When I reached Yosemite, all the rocks seemed talkative, and more
telling and lovable than ever. They are dear friends, and seemed to
have warm blood gushing through their granite flesh; and I love them
with a love intensified by long and close companionship. After I had
bathed in the bright river, sauntered over the meadows, conversed with
the domes, and played with the pines, I still felt blurred and weary,
as if tainted in some way with the sky of your streets. I determined,
therefore, to run out for a while to say my prayers in the higher
mountain temples. "The days are sunful," I said, "and, though now
winter, no great danger need be encountered, and no sudden storm will
block my return, if I am watchful."
The morning after this decision, I started up the canyon of Tenaya,
caring little about the quantity of bread I carried; for, I thought, a
fast and a storm and a difficult canyon were just the medicine I
needed. When I passed Mirror Lake, I scarcely noticed it, for I was
absorbed in the great Tissiack--her crown a mile away in the hushed
azure; her purple granite drapery flowing in soft and graceful folds
down to my feet, embroidered gloriously around with deep, shadowy
forest. I have gazed on Tissiack a thousand times--in days of solemn
storms, and when her form shone divine with the jewelry of winter, or
was veiled in living clouds; and I have heard her voice of winds, and
snowy, tuneful waters when floods were falling; yet never did her soul
reveal itself more impressively than now.

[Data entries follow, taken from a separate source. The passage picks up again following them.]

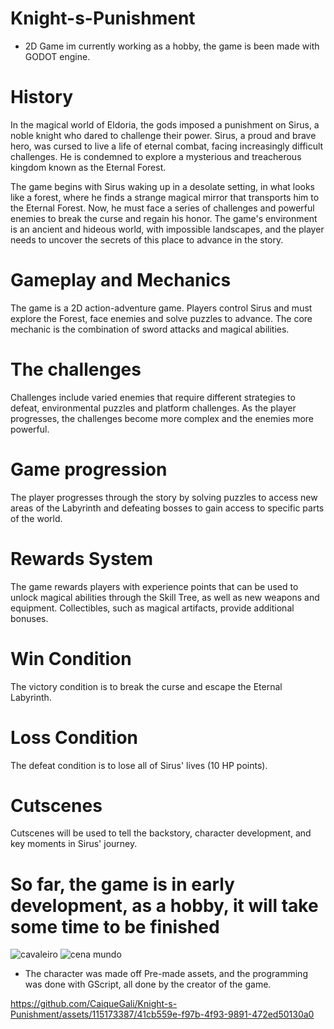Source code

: # Knight-s-Punishment

- 2D Game im currently working as a hobby, the game is been made with GODOT engine.

# History
In the magical world of Eldoria, the gods imposed a punishment on Sirus, a noble knight who dared to challenge their power. Sirus, a proud and brave hero, was cursed to live a life of eternal combat, facing increasingly difficult challenges. He is condemned to explore a mysterious and treacherous kingdom known as the Eternal Forest.

The game begins with Sirus waking up in a desolate setting, in what looks like a forest, where he finds a strange magical mirror that transports him to the Eternal Forest. Now, he must face a series of challenges and powerful enemies to break the curse and regain his honor. The game's environment is an ancient and hideous world, with impossible landscapes, and the player needs to uncover the secrets of this place to advance in the story.

# Gameplay and Mechanics
The game is a 2D action-adventure game. Players control Sirus and must explore the Forest, face enemies and solve puzzles to advance. The core mechanic is the combination of sword attacks and magical abilities.

# The challenges
Challenges include varied enemies that require different strategies to defeat, environmental puzzles and platform challenges. As the player progresses, the challenges become more complex and the enemies more powerful.

# Game progression
The player progresses through the story by solving puzzles to access new areas of the Labyrinth and defeating bosses to gain access to specific parts of the world.

# Rewards System
The game rewards players with experience points that can be used to unlock magical abilities through the Skill Tree, as well as new weapons and equipment. Collectibles, such as magical artifacts, provide additional bonuses.

# Win Condition
The victory condition is to break the curse and escape the Eternal Labyrinth.
# Loss Condition
The defeat condition is to lose all of Sirus' lives (10 HP points).

# Cutscenes
Cutscenes will be used to tell the backstory, character development, and key moments in Sirus' journey.

# So far, the game is in early development, as a hobby, it will take some time to be finished
![cavaleiro](https://github.com/CaiqueGali/Knight-s-Punishment/assets/115173387/5012d79e-45a0-4ebe-8fa9-95bd3ed4fc58)
![cena mundo](https://github.com/CaiqueGali/Knight-s-Punishment/assets/115173387/d34c086c-1d82-4241-9732-cf207b3fdade)

- The character was made off Pre-made assets, and the programming was done with GScript, all done by the creator of the game.

https://github.com/CaiqueGali/Knight-s-Punishment/assets/115173387/41cb559e-f97b-4f93-9891-472ed50130a0





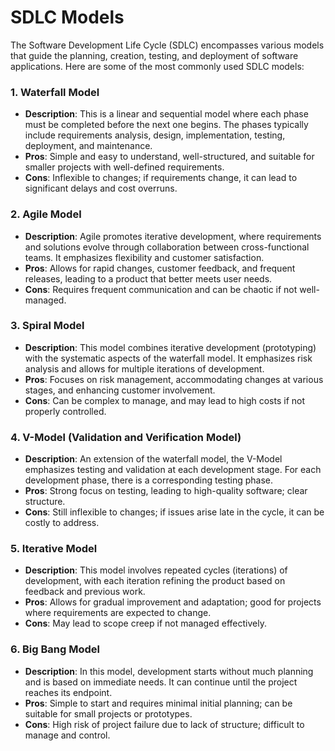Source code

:# SDLC Models

The Software Development Life Cycle (SDLC) encompasses various models that guide the planning, creation, testing, and deployment of software applications. Here are some of the most commonly used SDLC models:

### 1. Waterfall Model

- **Description**: This is a linear and sequential model where each phase must be completed before the next one begins. The phases typically include requirements analysis, design, implementation, testing, deployment, and maintenance.
- **Pros**: Simple and easy to understand, well-structured, and suitable for smaller projects with well-defined requirements.
- **Cons**: Inflexible to changes; if requirements change, it can lead to significant delays and cost overruns.

### 2. Agile Model

- **Description**: Agile promotes iterative development, where requirements and solutions evolve through collaboration between cross-functional teams. It emphasizes flexibility and customer satisfaction.
- **Pros**: Allows for rapid changes, customer feedback, and frequent releases, leading to a product that better meets user needs.
- **Cons**: Requires frequent communication and can be chaotic if not well-managed.

### 3. Spiral Model

- **Description**: This model combines iterative development (prototyping) with the systematic aspects of the waterfall model. It emphasizes risk analysis and allows for multiple iterations of development.
- **Pros**: Focuses on risk management, accommodating changes at various stages, and enhancing customer involvement.
- **Cons**: Can be complex to manage, and may lead to high costs if not properly controlled.

### 4. V-Model (Validation and Verification Model)

- **Description**: An extension of the waterfall model, the V-Model emphasizes testing and validation at each development stage. For each development phase, there is a corresponding testing phase.
- **Pros**: Strong focus on testing, leading to high-quality software; clear structure.
- **Cons**: Still inflexible to changes; if issues arise late in the cycle, it can be costly to address.

### 5. Iterative Model

- **Description**: This model involves repeated cycles (iterations) of development, with each iteration refining the product based on feedback and previous work.
- **Pros**: Allows for gradual improvement and adaptation; good for projects where requirements are expected to change.
- **Cons**: May lead to scope creep if not managed effectively.

### 6. Big Bang Model

- **Description**: In this model, development starts without much planning and is based on immediate needs. It can continue until the project reaches its endpoint.
- **Pros**: Simple to start and requires minimal initial planning; can be suitable for small projects or prototypes.
- **Cons**: High risk of project failure due to lack of structure; difficult to manage and control.
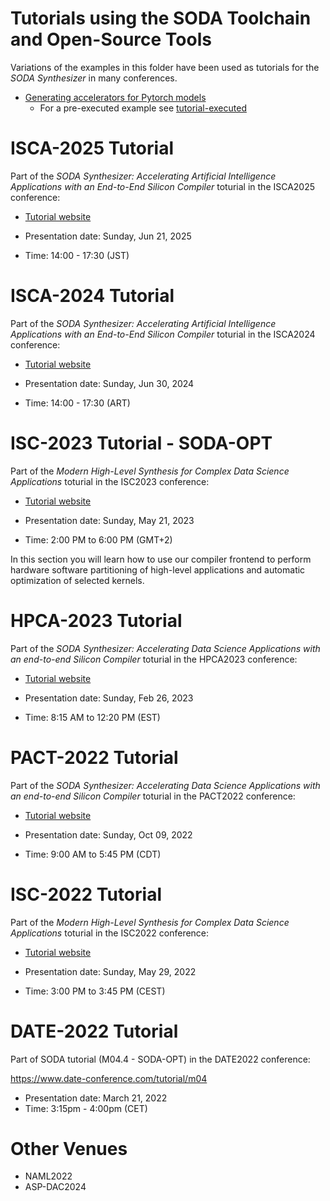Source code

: # Tutorials using the SODA Toolchain and Open-Source Tools

Variations of the examples in this folder have been used as tutorials for the
*SODA Synthesizer* in many conferences.

<!-- - [Generating accelerators for TensorFlow models](tensorflow) -->
- [Generating accelerators for Pytorch models](pytorch)
   - For a pre-executed example see [tutorial-executed](https://github.com/pnnl/soda-opt/blob/main/docs/tutorials/tensorflow/docker-version-executed/tutorial.ipynb)


# ISCA-2025 Tutorial

Part of the *SODA Synthesizer: Accelerating Artificial Intelligence Applications with an End-to-End Silicon Compiler* toturial in the ISCA2025 conference:

* [Tutorial website](https://hpc.pnl.gov/SODA/tutorials/2025/ISCA25.html)

* Presentation date: Sunday, Jun 21, 2025
* Time: 14:00 - 17:30 (JST)


# ISCA-2024 Tutorial

Part of the *SODA Synthesizer: Accelerating Artificial Intelligence Applications with an End-to-End Silicon Compiler* toturial in the ISCA2024 conference:

* [Tutorial website](https://hpc.pnl.gov/SODA/tutorials/2024/ISCA24.html)

* Presentation date: Sunday, Jun 30, 2024
* Time: 14:00 - 17:30 (ART)


# ISC-2023 Tutorial - SODA-OPT

Part of the *Modern High-Level Synthesis for Complex Data Science Applications* toturial in the ISC2023 conference: 

* [Tutorial website](https://hpc.pnl.gov/SODA/tutorials/2023/ISC.html)


* Presentation date: Sunday, May 21, 2023 
* Time: 2:00 PM to 6:00 PM (GMT+2)

In this section you will learn how to use our compiler frontend to perform hardware software partitioning of high-level applications and automatic optimization of selected kernels.


# HPCA-2023 Tutorial

Part of the *SODA Synthesizer: Accelerating Data Science Applications with an end-to-end Silicon Compiler* toturial in the HPCA2023 conference: 

* [Tutorial website](https://hpc.pnl.gov/SODA/tutorials/2023/HPCA.html)


* Presentation date: Sunday, Feb 26, 2023
* Time: 8:15 AM to 12:20 PM (EST)


# PACT-2022 Tutorial

Part of the *SODA Synthesizer: Accelerating Data Science Applications with an end-to-end Silicon Compiler* toturial in the PACT2022 conference: 

* [Tutorial website](https://pact22.cs.illinois.edu/tutorials.html#tut1-1)


* Presentation date: Sunday, Oct 09, 2022 
* Time: 9:00 AM to 5:45 PM (CDT)


# ISC-2022 Tutorial

Part of the *Modern High-Level Synthesis for Complex Data Science Applications* toturial in the ISC2022 conference: 

* [Tutorial website](https://app.swapcard.com/widget/event/isc-high-performance-2022/planning/UGxhbm5pbmdfODYxMTU1)


* Presentation date: Sunday, May 29, 2022 
* Time: 3:00 PM to 3:45 PM (CEST)


# DATE-2022 Tutorial

Part of SODA tutorial (M04.4 - SODA-OPT) in the DATE2022 conference: 

https://www.date-conference.com/tutorial/m04


* Presentation date: March 21, 2022
* Time: 3:15pm - 4:00pm (CET)


# Other Venues

- NAML2022
- ASP-DAC2024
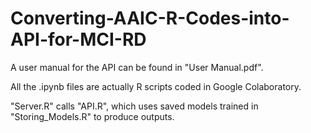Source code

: # Converting-AAIC-R-Codes-into-API-for-MCI-RD

A user manual for the API can be found in "User Manual.pdf".

All the .ipynb files are actually R scripts coded in Google Colaboratory.

"Server.R" calls "API.R", which uses saved models trained in "Storing_Models.R" to produce outputs.
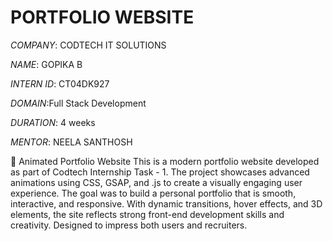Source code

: # PORTFOLIO WEBSITE

*COMPANY*: CODTECH IT SOLUTIONS

*NAME*: GOPIKA B

*INTERN ID*: CT04DK927

*DOMAIN*:Full Stack Development

*DURATION*: 4 weeks

*MENTOR*: NEELA SANTHOSH


💼 Animated Portfolio Website
This is a modern portfolio website developed as part of Codtech Internship Task - 1. The project showcases advanced animations using CSS, GSAP, and .js to create a visually engaging user experience. The goal was to build a personal portfolio that is smooth, interactive, and responsive. With dynamic transitions, hover effects, and 3D elements, the site reflects strong front-end development skills and creativity. Designed to impress both users and recruiters.
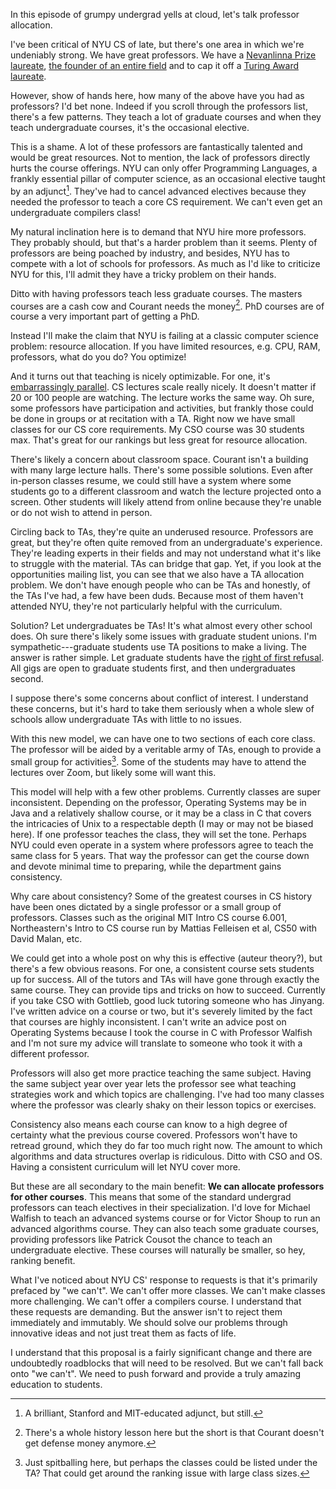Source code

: In this episode of grumpy undergrad yells at cloud, let's talk
professor allocation.

I've been critical of NYU CS of late, but there's one area in which
we're undeniably strong. We have great professors. We have a
[Nevanlinna Prize
laureate](https://en.wikipedia.org/wiki/Subhash_Khot), [the founder of
an entire field](https://en.wikipedia.org/wiki/Patrick_Cousot) and to
cap it off a [Turing Award
laureate](https://en.wikipedia.org/wiki/Yann_LeCun).

However, show of hands here, how many of the above have you had as
professors? I'd bet none. Indeed if you scroll through the professors
list, there's a few patterns. They teach a lot of graduate courses and
when they teach undergraduate courses, it's the occasional elective.

This is a shame. A lot of these professors are fantastically talented
and would be great resources. Not to mention, the lack of professors
directly hurts the course offerings. NYU can only offer Programming
Languages, a frankly essential pillar of computer science, as an
occasional elective taught by an adjunct[^1]. They've had to cancel
advanced electives because they needed the professor to teach a core
CS requirement. We can't even get an undergraduate compilers class!

[^1]: A brilliant, Stanford and MIT-educated adjunct, but still.

My natural inclination here is to demand that NYU hire more
professors. They probably should, but that's a harder problem than it
seems. Plenty of professors are being poached by industry, and
besides, NYU has to compete with a lot of schools for professors. As
much as I'd like to criticize NYU for this, I'll admit they have a
tricky problem on their hands.

Ditto with having professors teach less graduate courses. The masters
courses are a cash cow and Courant needs the money[^2]. PhD courses
are of course a very important part of getting a PhD.

[^2]: There's a whole history lesson here but the short is that
    Courant doesn't get defense money anymore.

Instead I'll make the claim that NYU is failing at a classic computer
science problem: resource allocation. If you have limited resources,
e.g. CPU, RAM, professors, what do you do? You optimize!

And it turns out that teaching is nicely optimizable. For one, it's
[embarrassingly
parallel](https://en.wikipedia.org/wiki/Embarrassingly_parallel). CS
lectures scale really nicely. It doesn't matter if 20 or 100 people
are watching. The lecture works the same way. Oh sure, some professors
have participation and activities, but frankly those could be done in
groups or at recitation with a TA. Right now we have small classes for
our CS core requirements. My CSO course was 30 students max. That's
great for our rankings but less great for resource allocation.

There's likely a concern about classroom space. Courant isn't a
building with many large lecture halls. There's some possible
solutions. Even after in-person classes resume, we could still have a
system where some students go to a different classroom and watch the
lecture projected onto a screen. Other students will likely attend
from online because they're unable or do not wish to attend in person.

Circling back to TAs, they're quite an underused resource. Professors
are great, but they're often quite removed from an undergraduate's
experience. They're leading experts in their fields and may not
understand what it's like to struggle with the material. TAs can
bridge that gap. Yet, if you look at the opportunities mailing list,
you can see that we also have a TA allocation problem. We don't have
enough people who can be TAs and honestly, of the TAs I've had, a few
have been duds. Because most of them haven't attended NYU, they're not
particularly helpful with the curriculum.

Solution? Let undergraduates be TAs! It's what almost every other
school does. Oh sure there's likely some issues with graduate student
unions. I'm sympathetic---graduate students use TA positions to make a
living. The answer is rather simple. Let graduate students have the
[right of first
refusal](https://en.wikipedia.org/wiki/Right_of_first_refusal). All
gigs are open to graduate students first, and then undergraduates
second.

I suppose there's some concerns about conflict of interest. I
understand these concerns, but it's hard to take them seriously when a
whole slew of schools allow undergraduate TAs with little to no issues.

With this new model, we can have one to two sections of each core
class. The professor will be aided by a veritable army of TAs, enough
to provide a small group for activities[^3]. Some of the students may
have to attend the lectures over Zoom, but likely some will want this.

[^3]: Just spitballing here, but perhaps the classes could be listed
    under the TA? That could get around the ranking issue with large
    class sizes.

This model will help with a few other problems. Currently classes are
super inconsistent. Depending on the professor, Operating Systems may
be in Java and a relatively shallow course, or it may be a class in C
that covers the intricacies of Unix to a respectable depth (I may or
may not be biased here). If one professor teaches the class, they will
set the tone. Perhaps NYU could even operate in a system where
professors agree to teach the same class for 5 years. That way the
professor can get the course down and devote minimal time to
preparing, while the department gains consistency.

Why care about consistency? Some of the greatest courses in CS history
have been ones dictated by a single professor or a small group of
professors. Classes such as the original MIT Intro CS course 6.001,
Northeastern's Intro to CS course run by Mattias Felleisen et al, CS50
with David Malan, etc.

We could get into a whole post on why this is effective (auteur
theory?), but there's a few obvious reasons. For one, a consistent
course sets students up for success. All of the tutors and TAs will
have gone through exactly the same course. They can provide tips and
tricks on how to succeed. Currently if you take CSO with Gottlieb,
good luck tutoring someone who has Jinyang. I've written advice on a
course or two, but it's severely limited by the fact that courses are
highly inconsistent. I can't write an advice post on Operating Systems
because I took the course in C with Professor Walfish and I'm not sure
my advice will translate to someone who took it with a different
professor.

Professors will also get more practice teaching the same
subject. Having the same subject year over year lets the professor see
what teaching strategies work and which topics are challenging. I've
had too many classes where the professor was clearly shaky on their
lesson topics or exercises.

Consistency also means each course can know to a high degree of
certainty what the previous course covered. Professors won't have to
retread ground, which they do far too much right now. The amount to
which algorithms and data structures overlap is ridiculous. Ditto with
CSO and OS. Having a consistent curriculum will let NYU cover more.

But these are all secondary to the main benefit: **We can allocate
professors for other courses**. This means that some of the standard
undergrad professors can teach electives in their specialization. I'd
love for Michael Walfish to teach an advanced systems course or for
Victor Shoup to run an advanced algorithms course. They can also teach
some graduate courses, providing professors like Patrick Cousot the
chance to teach an undergraduate elective. These courses will
naturally be smaller, so hey, ranking benefit.

What I've noticed about NYU CS' response to requests is that it's
primarily prefaced by "we can't". We can't offer more classes. We
can't make classes more challenging. We can't offer a compilers
course. I understand that these requests are demanding. But the answer
isn't to reject them immediately and immutably. We should solve our
problems through innovative ideas and not just treat them as facts of
life.

I understand that this proposal is a fairly significant change and
there are undoubtedly roadblocks that will need to be resolved. But we
can't fall back onto "we can't". We need to push forward
and provide a truly amazing education to students.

I hung about her skirts,
lingering timidly, until the higher mountains and glaciers compelled
me to push up the canyon.
This canyon is accessible only to mountaineers, and I was anxious to
carry my barometer and clinometer through it, to obtain sections and
altitudes, so I chose it as the most attractive highway. After I had
passed the tall groves that stretch a mile above Mirror Lake, and
scrambled around the Tenaya Fall, which is just at the head of the
lake groves, I crept through the dense and spiny chaparral that
plushes the roots of the mountains here for miles in warm green, and
was ascending a precipitous rock front, smoothed by glacial action,
when I suddenly fell--for the first time since I touched foot to
Sierra rocks. After several somersaults, I became insensible from the
shock, and when consciousness returned I found myself wedged among
short, stiff bushes, trembling as if cold, not injured in the
slightest.
Judging by the sun, I could not have been insensible very long;
probably not a minute, possibly an hour; and I could not remember what
made me fall, or where I had fallen from; but I saw that if I had
rolled a little further, my mountain climbing would have been
finished, for just beyond the bushes the canyon wall steepened and I
might have fallen to the bottom. "There," said I, addressing my feet,
to whose separate skill I had learned to trust night and day on any
mountain, "that is what you get by intercourse with stupid town
stairs, and dead pavements." I felt degraded and worthless. I had
not yet reached the most difficult portion of the canyon, but I
determined to guide my humbled body over the most nerve-trying places
I could find; for I was now awake, and felt confident that the last of
the town fog had been shaken from both head and feet.